Exercise: Your answer must be an exact copy of the entries below, with every picture removed.

Data for analysis:

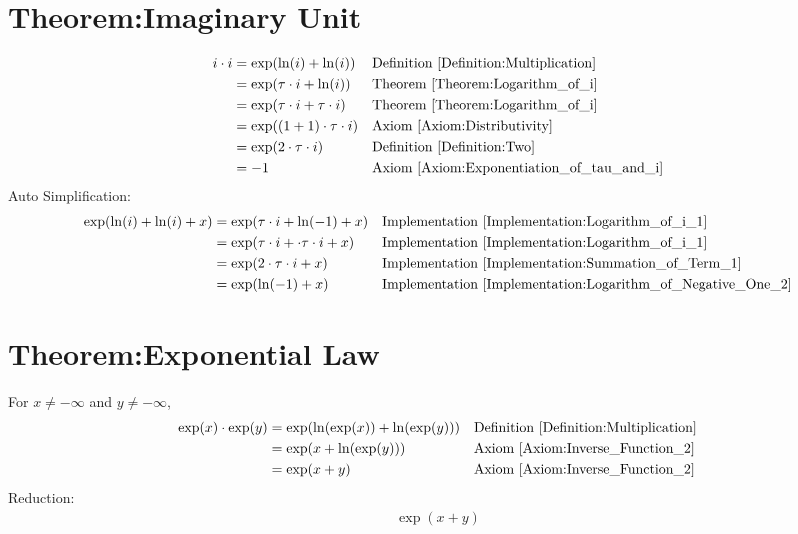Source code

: \documentclass[12pt,a4paper]{report}
\begin{document}
\section{Theorem:Imaginary Unit}
\label{Theorem:Imaginary_Unit}
\begin{align*}
i \cdot i
&= \exp(\ln(i) + \ln(i))
&& \text{Definition \ref{Definition:Multiplication}} \\
&= \exp(\tau \cdot i + \ln(i))
&& \text{Theorem \ref{Theorem:Logarithm_of_i}} \\
&= \exp(\tau \cdot i + \tau \cdot i)
&& \text{Theorem \ref{Theorem:Logarithm_of_i}} \\
&= \exp((1+1) \cdot \tau \cdot i)
&& \text{Axiom \ref{Axiom:Distributivity}} \\
&= \exp(2 \cdot \tau \cdot i)
&& \text{Definition \ref{Definition:Two}} \\
&= -1
&& \text{Axiom \ref{Axiom:Exponentiation_of_tau_and_i}} \\
\end{align*}
Auto Simplification:
\begin{align*}
\exp(\ln(i) + \ln(i) + x)
&= \exp(\tau \cdot i + \ln(-1) + x)
&& \text{Implementation \ref{Implementation:Logarithm_of_i_1}} \\
&= \exp(\tau \cdot i + \cdot \tau \cdot i + x)
&& \text{Implementation \ref{Implementation:Logarithm_of_i_1}} \\
&= \exp(2 \cdot \tau \cdot i + x)
&& \text{Implementation \ref{Implementation:Summation_of_Term_1}} \\
&= \exp(\ln(-1) + x)
&& \text{Implementation \ref{Implementation:Logarithm_of_Negative_One_2}} \\
\end{align*}

\section{Theorem:Exponential Law}
\label{Theorem:Exponential_Law}
For $x \neq -\infty$ and $y \neq -\infty$,
\begin{align*}
\exp(x) \cdot \exp(y)
&= \exp(\ln(\exp(x)) + \ln(\exp(y)))
&& \text{Definition \ref{Definition:Multiplication}} \\
&= \exp(x + \ln(\exp(y)))
&& \text{Axiom \ref{Axiom:Inverse_Function_2}} \\
&= \exp(x + y)
&& \text{Axiom \ref{Axiom:Inverse_Function_2}} \\
\end{align*}
Reduction:
\begin{align*}
\exp(x + y)
\end{align*}
\end{document}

Response to the exercise:
Source code

: \documentclass[12pt,a4paper]{report}
\begin{document}
\section{Theorem:Imaginary Unit}
\label{Theorem:Imaginary_Unit}
\begin{align*}
i \cdot i
&= \exp(\ln(i) + \ln(i))
&& \text{Definition \ref{Definition:Multiplication}} \\
&= \exp(\tau \cdot i + \ln(i))
&& \text{Theorem \ref{Theorem:Logarithm_of_i}} \\
&= \exp(\tau \cdot i + \tau \cdot i)
&& \text{Theorem \ref{Theorem:Logarithm_of_i}} \\
&= \exp((1+1) \cdot \tau \cdot i)
&& \text{Axiom \ref{Axiom:Distributivity}} \\
&= \exp(2 \cdot \tau \cdot i)
&& \text{Definition \ref{Definition:Two}} \\
&= -1
&& \text{Axiom \ref{Axiom:Exponentiation_of_tau_and_i}} \\
\end{align*}
Auto Simplification:
\begin{align*}
\exp(\ln(i) + \ln(i) + x)
&= \exp(\tau \cdot i + \ln(-1) + x)
&& \text{Implementation \ref{Implementation:Logarithm_of_i_1}} \\
&= \exp(\tau \cdot i + \cdot \tau \cdot i + x)
&& \text{Implementation \ref{Implementation:Logarithm_of_i_1}} \\
&= \exp(2 \cdot \tau \cdot i + x)
&& \text{Implementation \ref{Implementation:Summation_of_Term_1}} \\
&= \exp(\ln(-1) + x)
&& \text{Implementation \ref{Implementation:Logarithm_of_Negative_One_2}} \\
\end{align*}

\section{Theorem:Exponential Law}
\label{Theorem:Exponential_Law}
For $x \neq -\infty$ and $y \neq -\infty$,
\begin{align*}
\exp(x) \cdot \exp(y)
&= \exp(\ln(\exp(x)) + \ln(\exp(y)))
&& \text{Definition \ref{Definition:Multiplication}} \\
&= \exp(x + \ln(\exp(y)))
&& \text{Axiom \ref{Axiom:Inverse_Function_2}} \\
&= \exp(x + y)
&& \text{Axiom \ref{Axiom:Inverse_Function_2}} \\
\end{align*}
Reduction:
\begin{align*}
\exp(x + y)
\end{align*}
\end{document}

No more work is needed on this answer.